◆ Exercise brief:
Go through the data below and copy each line that includes "secondary".

◆ Data for this exercise:
---+---
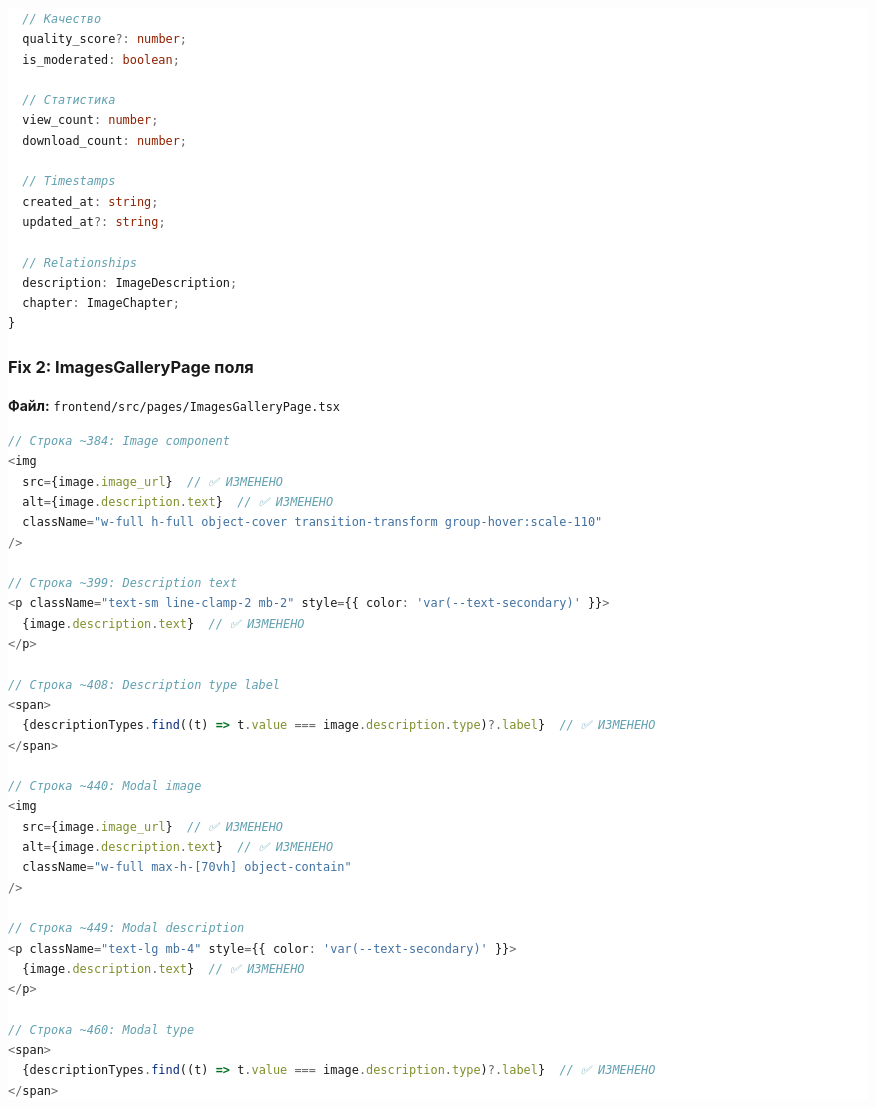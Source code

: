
 ```typescript
  // Качество
  quality_score?: number;
  is_moderated: boolean;

  // Статистика
  view_count: number;
  download_count: number;

  // Timestamps
  created_at: string;
  updated_at?: string;

  // Relationships
  description: ImageDescription;
  chapter: ImageChapter;
}
```

### Fix 2: ImagesGalleryPage поля

**Файл:** `frontend/src/pages/ImagesGalleryPage.tsx`

```typescript
// Строка ~384: Image component
<img
  src={image.image_url}  // ✅ ИЗМЕНЕНО
  alt={image.description.text}  // ✅ ИЗМЕНЕНО
  className="w-full h-full object-cover transition-transform group-hover:scale-110"
/>

// Строка ~399: Description text
<p className="text-sm line-clamp-2 mb-2" style={{ color: 'var(--text-secondary)' }}>
  {image.description.text}  // ✅ ИЗМЕНЕНО
</p>

// Строка ~408: Description type label
<span>
  {descriptionTypes.find((t) => t.value === image.description.type)?.label}  // ✅ ИЗМЕНЕНО
</span>

// Строка ~440: Modal image
<img
  src={image.image_url}  // ✅ ИЗМЕНЕНО
  alt={image.description.text}  // ✅ ИЗМЕНЕНО
  className="w-full max-h-[70vh] object-contain"
/>

// Строка ~449: Modal description
<p className="text-lg mb-4" style={{ color: 'var(--text-secondary)' }}>
  {image.description.text}  // ✅ ИЗМЕНЕНО
</p>

// Строка ~460: Modal type
<span>
  {descriptionTypes.find((t) => t.value === image.description.type)?.label}  // ✅ ИЗМЕНЕНО
</span>
```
---+---
◆ Output of the task:
<p className="text-sm line-clamp-2 mb-2" style={{ color: 'var(--text-secondary)' }}>
<p className="text-lg mb-4" style={{ color: 'var(--text-secondary)' }}>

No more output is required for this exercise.